Aux 19e et 20e siècles, ce sont d’abord des enjeux stratégiques d’approvisionnement en matières ligneuses et d’industrialisation de la production — dans les scieries et les papeteries, mais aussi, en contexte forestier, dans des plantations — qui ont servi de justification à l’exclusion des Van Gujjars. Or, depuis la décennie 1970, ce sont moins les relations entre monde humain et monde végétal et plutôt les rapports entre humains et animaux menacés d’extinction qui sont exclus de la sphère de la participation citoyenne. Certes, les 50 dernières années ont mené à des modèles innovants de foresterie sociale, de cogestion des forêts avec le soutien de la Banque mondiale et de reconnaissance des droits forestiers, même si leurs succès furent souvent mitigés (Sarin 1995, Sekhar 2000). L’éligibilité des Van Gujjars à ces programmes a toujours été contestée puisque ceux-ci ne possèdent ni adresse fixe, ni conseil de village (panchayat) officiellement reconnu, et ce, en dépit du fait que, depuis des décennies, les Van Gujjars élisent démocratiquement leurs chefs. Isolés, exclus des processus de prise de décision qui affectent la gestion des ressources situées sur leur territoire, les Van Gujjars ont aussi été étiquetés comme squatteurs, migrants illégaux et destructeurs de l’environnement par des employés du Département des forêts des échelons supérieurs (Kumar et Khanduri 1990). Comble de l’ironie, pour préserver leur accès à la forêt, les Van Gujjars dépendent de ces mêmes employés de l’État qui n’hésitent pas à leur suggérer d’utiliser des stratégies d’évitement et d’évasion et de cultiver la bonne entente grâce à la corruption.
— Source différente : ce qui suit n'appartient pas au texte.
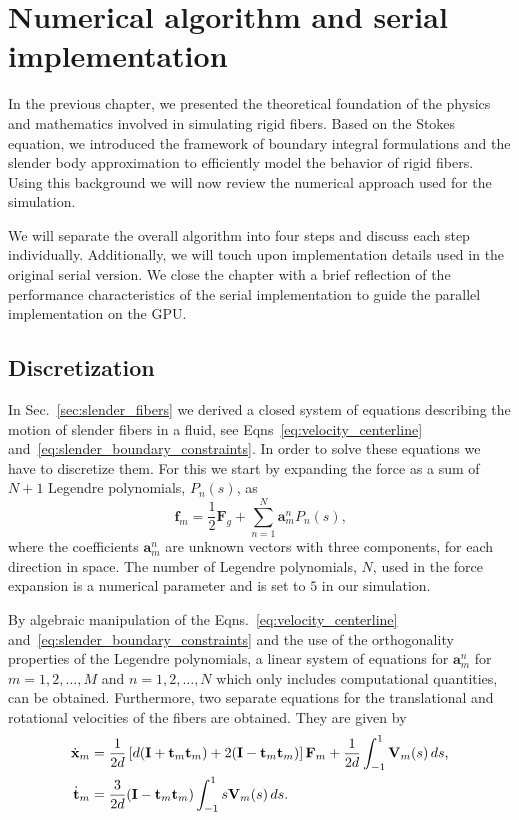 \chapter{Numerical algorithm and serial implementation}
\label{cha:serial_implementation}

In the previous chapter, we presented the theoretical foundation of the physics and mathematics involved in simulating rigid fibers. Based on the Stokes equation, we introduced the framework of boundary integral formulations and the slender body approximation to efficiently model the behavior of rigid fibers. Using this background we will now review the numerical approach used for the simulation.

We will separate the overall algorithm into four steps and discuss each step individually. Additionally, we will touch upon implementation details used in the original serial version. We close the chapter with a brief reflection of the performance characteristics of the serial implementation to guide the parallel implementation on the GPU.

\section{Discretization}
\label{sec:serial_discretization}
In Sec.~\ref{sec:slender_fibers} we derived a closed system of equations describing the motion of slender fibers in a fluid, see Eqns~\eqref{eq:velocity_centerline} and~\eqref{eq:slender_boundary_constraints}. In order to solve these equations we have to discretize them. For this we start by expanding the force as a sum of $N+1$ Legendre polynomials, $P_n(s)$, as
\begin{equation}
  \label{eq:force_discretization}
  \mathbf{f}_m = \frac{1}{2}\mathbf{F}_g + \sum_{n=1}^{N}\mathbf{a}_{m}^{n} P_n(s) \text{,}
\end{equation}
where the coefficients $\mathbf{a}_m^n$ are unknown vectors with three components, for each direction in space. The number of Legendre polynomials, $N$, used in the force expansion is a numerical parameter and is set to $5$ in our simulation.

By algebraic manipulation of the Eqns.~\eqref{eq:velocity_centerline} and~\eqref{eq:slender_boundary_constraints} and the use of the orthogonality properties of the Legendre polynomials, a linear system of equations for $\mathbf{a}_m^n$ for $m=1,2,\dots,M$ and $n=1,2,\dots,N$ which only includes computational quantities, can be obtained. Furthermore, two separate equations for the translational and rotational velocities of the fibers are obtained. They are given by
\begin{align}
	\dot{\mathbf{x}}_m &= \frac{1}{2d}\left[d(\mathbf{I}+\mathbf{t}_m\mathbf{t}_m) + 2(\mathbf{I}-\mathbf{t}_m\mathbf{t}_m)\right] \mathbf{F}_m + \frac{1}{2d} \int_{-1}^{1} \mathbf{V}_m(s) \, ds \text{,} \label{eq:delta_translate_velocity} \\
	\dot{\mathbf{t}}_m &= \frac{3}{2d}(\mathbf{I}-\mathbf{t}_m\mathbf{t}_m) \int_{-1}^{1}s\mathbf{V}_m(s) \, ds \text{.}\label{eq:delta_rotate_velocity}
\end{align}


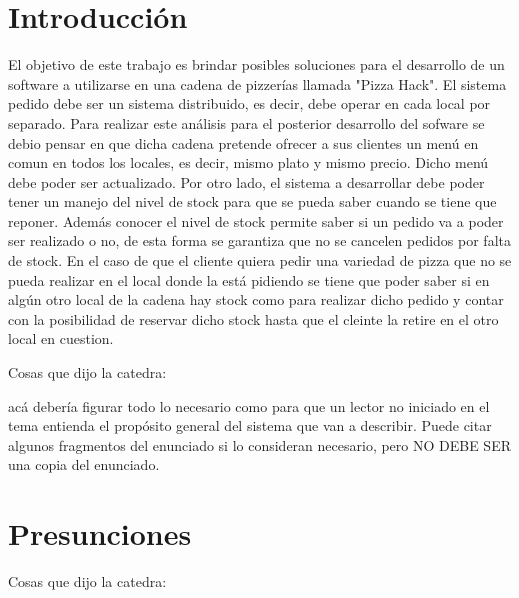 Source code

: \documentclass[a4paper,10pt]{article}
\begin{document}
\tableofcontents

\newpage


\section*{Introducci\'on}

El objetivo de este trabajo es brindar posibles soluciones para el desarrollo de un software a utilizarse en una cadena de pizzer\'ias llamada "Pizza Hack". El sistema pedido debe ser un sistema distribuido, es decir, debe operar en cada local por separado. Para realizar este an\'alisis para el posterior desarrollo del sofware se debio pensar en que dicha cadena pretende ofrecer a sus clientes un men\'u en comun en todos los locales, es decir, mismo plato y mismo precio. Dicho men\'u debe poder ser actualizado. Por otro lado, el sistema a desarrollar debe poder tener un manejo del nivel de stock para que se pueda saber cuando se tiene que reponer. Adem\'as conocer el nivel de stock permite saber si un pedido va a poder ser realizado o no, de esta forma se garantiza que no se cancelen pedidos por falta de stock. En el caso de que el cliente quiera pedir una variedad de pizza que no se pueda realizar en el local donde la est\'a pidiendo se tiene que poder saber si en alg\'un otro local de la cadena hay stock como para realizar dicho pedido y contar con la posibilidad de reservar dicho stock hasta que el cleinte la retire en el otro local en cuestion.

Cosas que dijo la catedra:

acá debería figurar todo lo necesario como para que un
lector no iniciado en el tema entienda el propósito general del
sistema que van a describir. Puede citar algunos fragmentos del
enunciado si lo consideran necesario, pero NO DEBE SER una copia del
enunciado.

\section*{Presunciones}

Cosas que dijo la catedra:
\end{document}
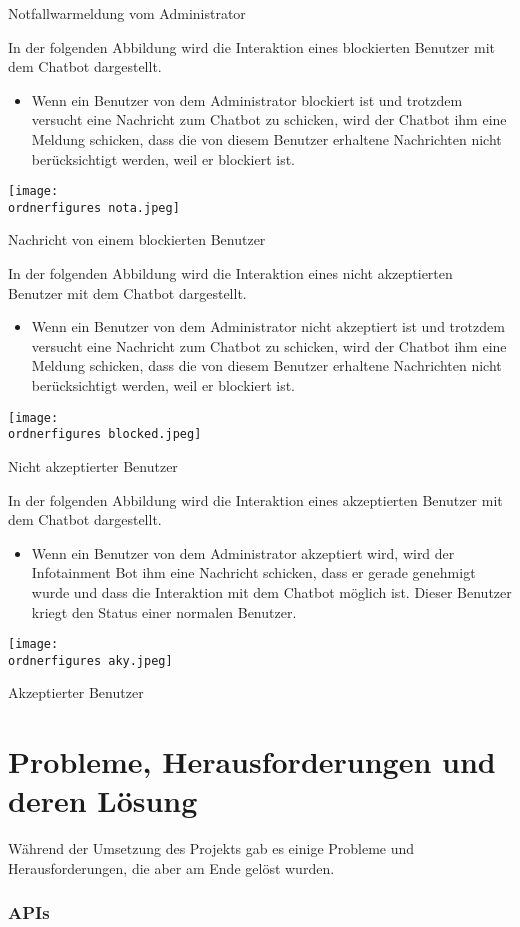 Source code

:\caption{Notfallwarmeldung vom Administrator} 
\label{fig:chgf43}
In der folgenden Abbildung wird die Interaktion eines blockierten Benutzer mit dem Chatbot dargestellt.
\begin{itemize}
	\item Wenn ein Benutzer von dem Administrator blockiert ist und trotzdem versucht eine Nachricht zum Chatbot zu schicken, wird der Chatbot ihm eine Meldung schicken, dass die von diesem Benutzer erhaltene Nachrichten nicht ber\"ucksichtigt werden, weil er blockiert ist. 
\end{itemize}
\captionsetup{type=figure}
\texttt{[image: \\ordnerfigures nota.jpeg]}
\caption{Nachricht von einem blockierten Benutzer}
\label{fig:chatbodfsd53}
In der folgenden Abbildung wird die Interaktion eines nicht akzeptierten Benutzer mit dem Chatbot dargestellt.
\begin{itemize}
	\item Wenn ein Benutzer von dem Administrator nicht akzeptiert ist und trotzdem versucht eine Nachricht zum Chatbot zu schicken, wird der Chatbot ihm eine Meldung schicken, dass die von diesem Benutzer erhaltene Nachrichten nicht ber\"ucksichtigt werden, weil er blockiert ist. 
\end{itemize}
\captionsetup{type=figure}
\texttt{[image: \\ordnerfigures blocked.jpeg]}
\caption{Nicht akzeptierter Benutzer}
\label{fig:chatb6dfsd53}
In der folgenden Abbildung wird die Interaktion eines akzeptierten Benutzer mit dem Chatbot dargestellt.
\begin{itemize}
	\item Wenn ein Benutzer von dem Administrator akzeptiert wird, wird der Infotainment Bot ihm eine Nachricht schicken, dass er gerade genehmigt wurde und dass die Interaktion mit dem Chatbot m\"oglich ist. Dieser Benutzer kriegt den Status einer normalen Benutzer.
\end{itemize}
\captionsetup{type=figure}
\texttt{[image: \\ordnerfigures aky.jpeg]}
\caption{Akzeptierter Benutzer }
\label{fig:chatbodged53}
\section{Probleme, Herausforderungen und deren Lösung}
Während der Umsetzung des Projekts gab es einige Probleme und Herausforderungen, die aber am Ende gelöst wurden.
\subsubsection{APIs}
En 1983, l’annonce de la création du Parc national de Rajaji a mené à l’expulsion graduelle de plusieurs centaines de familles Van Gujjars. Les premières mobilisations des Van Gujjars à recevoir l’attention des médias ont eu lieu au courant de la décennie 1990, avant que le processus de relocalisation ait été complété (Gooch 1998). S’alliant à des organisations de la société civile et à des ONG, des éleveurs ont réclamé de devenir partie prenante à la gestion du Parc. Ils ont formellement exprimé un désir de devenir des acteurs de premier plan pour la conservation de l’environnement. Un plan de cogestion détaillé paru chez Natraj Publishers proposait que les Van Gujjars prennent le Parc en main avec le support technique et financier du Département des forêts (RLEK 1997). Cette approche, jugée trop en avance sur son temps, est demeurée lettre morte (Gooch 2009). En parallèle, les Van Gujjars ont continué de demander l’accès à de meilleurs services publics. En leur qualité de citoyens, ils revendiquent leur droit à l’électricité, à l’eau potable, à l’école pour les enfants et aux soins de santé pour les malades et les aînés au coeur de la forêt. Les ONG qui ont soutenu les Van Gujjars dans leur combat inégal et ultimement dans leur défaite contre l’administration du Parc de Rajaji, promptes à tirer profit de l’image de « bons sauvages » des Van Gujjars, se sont toutefois montrées moins intéressées par ce type de discours et de revendications citoyennes (un phénomène documenté en Inde et plus globalement, voir Baviskar 2013 ; Conklin et Graham 1995). L’alliance avec des ONG qui avait donné une voix aux Van Gujjars a continué de s’effriter pendant la décennie 2000. Depuis, la communauté n’a obtenu aucun gain tangible, même après l’adoption de la loi sur les droits forestiers en 2006. Pourtant, le préambule de celle-ci jure de réparer des « injustices historiques » commises à l’endroit des habitants traditionnels des forêts dont les droits coutumiers n’ont jamais été officiellement reconnus.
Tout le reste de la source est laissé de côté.